> [Your objective] In the listing below, find each line with the string "metadata" and report it.
(Supplied data Opens)
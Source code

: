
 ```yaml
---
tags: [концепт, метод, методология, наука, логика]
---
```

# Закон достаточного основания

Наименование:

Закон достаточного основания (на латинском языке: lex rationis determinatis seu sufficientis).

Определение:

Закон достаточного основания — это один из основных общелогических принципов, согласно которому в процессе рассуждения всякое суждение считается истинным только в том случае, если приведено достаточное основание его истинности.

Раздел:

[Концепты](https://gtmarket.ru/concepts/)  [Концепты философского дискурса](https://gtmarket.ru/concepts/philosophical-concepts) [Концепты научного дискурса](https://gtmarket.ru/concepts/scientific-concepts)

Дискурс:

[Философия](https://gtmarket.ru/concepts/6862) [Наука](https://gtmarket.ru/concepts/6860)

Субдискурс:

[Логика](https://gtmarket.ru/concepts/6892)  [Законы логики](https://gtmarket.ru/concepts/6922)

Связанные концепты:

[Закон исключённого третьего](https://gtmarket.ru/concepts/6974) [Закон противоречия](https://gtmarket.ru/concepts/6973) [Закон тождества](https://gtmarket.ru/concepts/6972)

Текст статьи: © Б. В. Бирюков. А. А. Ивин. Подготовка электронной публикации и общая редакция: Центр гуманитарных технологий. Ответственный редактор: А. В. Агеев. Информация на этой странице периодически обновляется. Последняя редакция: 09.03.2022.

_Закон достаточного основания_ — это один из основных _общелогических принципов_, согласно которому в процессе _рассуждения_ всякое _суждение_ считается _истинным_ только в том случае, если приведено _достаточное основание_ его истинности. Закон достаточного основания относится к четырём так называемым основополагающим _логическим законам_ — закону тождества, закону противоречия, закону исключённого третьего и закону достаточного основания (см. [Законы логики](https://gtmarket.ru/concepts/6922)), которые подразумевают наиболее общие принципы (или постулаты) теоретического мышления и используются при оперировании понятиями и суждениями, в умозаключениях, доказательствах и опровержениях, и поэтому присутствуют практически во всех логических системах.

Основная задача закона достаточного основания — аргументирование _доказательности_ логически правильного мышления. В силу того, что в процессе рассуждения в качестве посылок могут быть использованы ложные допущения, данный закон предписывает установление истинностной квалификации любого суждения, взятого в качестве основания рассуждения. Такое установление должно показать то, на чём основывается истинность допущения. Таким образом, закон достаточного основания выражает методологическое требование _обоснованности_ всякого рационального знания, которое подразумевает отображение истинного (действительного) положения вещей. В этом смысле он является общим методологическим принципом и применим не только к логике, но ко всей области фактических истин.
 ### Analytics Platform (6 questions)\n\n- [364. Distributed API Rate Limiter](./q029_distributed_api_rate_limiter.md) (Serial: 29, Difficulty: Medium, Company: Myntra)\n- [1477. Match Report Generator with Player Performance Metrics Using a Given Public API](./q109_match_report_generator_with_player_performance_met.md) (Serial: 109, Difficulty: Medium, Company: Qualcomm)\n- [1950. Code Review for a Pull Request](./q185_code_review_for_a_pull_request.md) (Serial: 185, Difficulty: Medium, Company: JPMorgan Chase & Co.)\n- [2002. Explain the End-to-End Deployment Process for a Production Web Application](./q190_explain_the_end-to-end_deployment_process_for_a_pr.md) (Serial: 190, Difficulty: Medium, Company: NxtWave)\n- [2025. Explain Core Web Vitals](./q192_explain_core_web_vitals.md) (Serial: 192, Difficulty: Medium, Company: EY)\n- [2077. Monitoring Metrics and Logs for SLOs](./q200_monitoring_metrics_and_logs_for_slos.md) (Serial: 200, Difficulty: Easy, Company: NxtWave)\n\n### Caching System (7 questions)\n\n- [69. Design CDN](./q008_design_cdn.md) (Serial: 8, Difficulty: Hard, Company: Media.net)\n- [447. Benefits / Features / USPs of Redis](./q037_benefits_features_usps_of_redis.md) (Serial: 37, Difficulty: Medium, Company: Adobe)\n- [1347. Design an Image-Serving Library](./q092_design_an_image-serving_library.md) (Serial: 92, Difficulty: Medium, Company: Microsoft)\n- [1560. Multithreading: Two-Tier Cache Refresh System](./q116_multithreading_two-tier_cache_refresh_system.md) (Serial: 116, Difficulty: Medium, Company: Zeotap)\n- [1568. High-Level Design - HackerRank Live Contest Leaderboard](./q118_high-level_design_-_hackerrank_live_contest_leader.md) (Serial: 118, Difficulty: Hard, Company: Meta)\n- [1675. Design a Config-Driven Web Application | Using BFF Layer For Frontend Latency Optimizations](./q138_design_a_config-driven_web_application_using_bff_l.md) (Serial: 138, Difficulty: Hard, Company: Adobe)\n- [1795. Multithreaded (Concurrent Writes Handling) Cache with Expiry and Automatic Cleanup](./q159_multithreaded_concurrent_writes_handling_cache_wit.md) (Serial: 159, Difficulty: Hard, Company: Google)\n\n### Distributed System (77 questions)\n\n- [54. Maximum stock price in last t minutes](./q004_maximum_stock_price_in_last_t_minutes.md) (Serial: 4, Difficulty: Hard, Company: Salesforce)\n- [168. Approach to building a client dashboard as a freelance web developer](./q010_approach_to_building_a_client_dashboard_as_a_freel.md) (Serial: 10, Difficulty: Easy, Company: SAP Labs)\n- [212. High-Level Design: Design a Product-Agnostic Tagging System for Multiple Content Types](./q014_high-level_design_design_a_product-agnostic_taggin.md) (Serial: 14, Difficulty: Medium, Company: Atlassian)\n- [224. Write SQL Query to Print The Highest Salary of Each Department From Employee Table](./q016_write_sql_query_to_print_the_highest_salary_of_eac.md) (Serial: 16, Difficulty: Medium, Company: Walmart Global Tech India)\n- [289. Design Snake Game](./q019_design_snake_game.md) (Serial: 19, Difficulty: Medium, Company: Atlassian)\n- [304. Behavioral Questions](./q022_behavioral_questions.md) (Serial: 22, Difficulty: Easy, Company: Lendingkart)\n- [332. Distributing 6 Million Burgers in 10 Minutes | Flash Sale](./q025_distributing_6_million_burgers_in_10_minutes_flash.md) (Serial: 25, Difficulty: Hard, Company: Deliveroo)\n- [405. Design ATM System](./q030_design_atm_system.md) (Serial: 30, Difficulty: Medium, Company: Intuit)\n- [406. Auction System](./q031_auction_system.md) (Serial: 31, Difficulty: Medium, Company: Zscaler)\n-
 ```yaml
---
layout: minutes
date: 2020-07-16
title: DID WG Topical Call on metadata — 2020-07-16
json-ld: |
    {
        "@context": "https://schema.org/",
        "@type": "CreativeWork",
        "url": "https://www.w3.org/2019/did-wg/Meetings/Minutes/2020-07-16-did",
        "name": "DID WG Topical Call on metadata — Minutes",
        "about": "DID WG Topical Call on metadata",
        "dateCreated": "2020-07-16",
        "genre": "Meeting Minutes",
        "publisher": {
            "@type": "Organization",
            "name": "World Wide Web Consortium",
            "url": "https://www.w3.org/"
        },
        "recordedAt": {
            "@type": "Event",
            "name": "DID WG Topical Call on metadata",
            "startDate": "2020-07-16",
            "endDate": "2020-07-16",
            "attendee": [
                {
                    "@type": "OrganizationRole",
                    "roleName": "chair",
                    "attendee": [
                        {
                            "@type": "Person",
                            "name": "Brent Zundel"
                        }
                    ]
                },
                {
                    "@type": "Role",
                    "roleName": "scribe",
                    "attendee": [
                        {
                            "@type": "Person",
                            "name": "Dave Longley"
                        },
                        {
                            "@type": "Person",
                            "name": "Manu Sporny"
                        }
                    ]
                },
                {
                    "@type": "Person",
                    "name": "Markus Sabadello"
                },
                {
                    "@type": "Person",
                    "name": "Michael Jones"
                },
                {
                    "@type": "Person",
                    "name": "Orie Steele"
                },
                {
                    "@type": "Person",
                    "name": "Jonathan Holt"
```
(Supplied data Closes)
> [Exercise result]
title: DID WG Topical Call on metadata — 2020-07-16
        "name": "DID WG Topical Call on metadata — Minutes",
        "about": "DID WG Topical Call on metadata",
            "name": "DID WG Topical Call on metadata",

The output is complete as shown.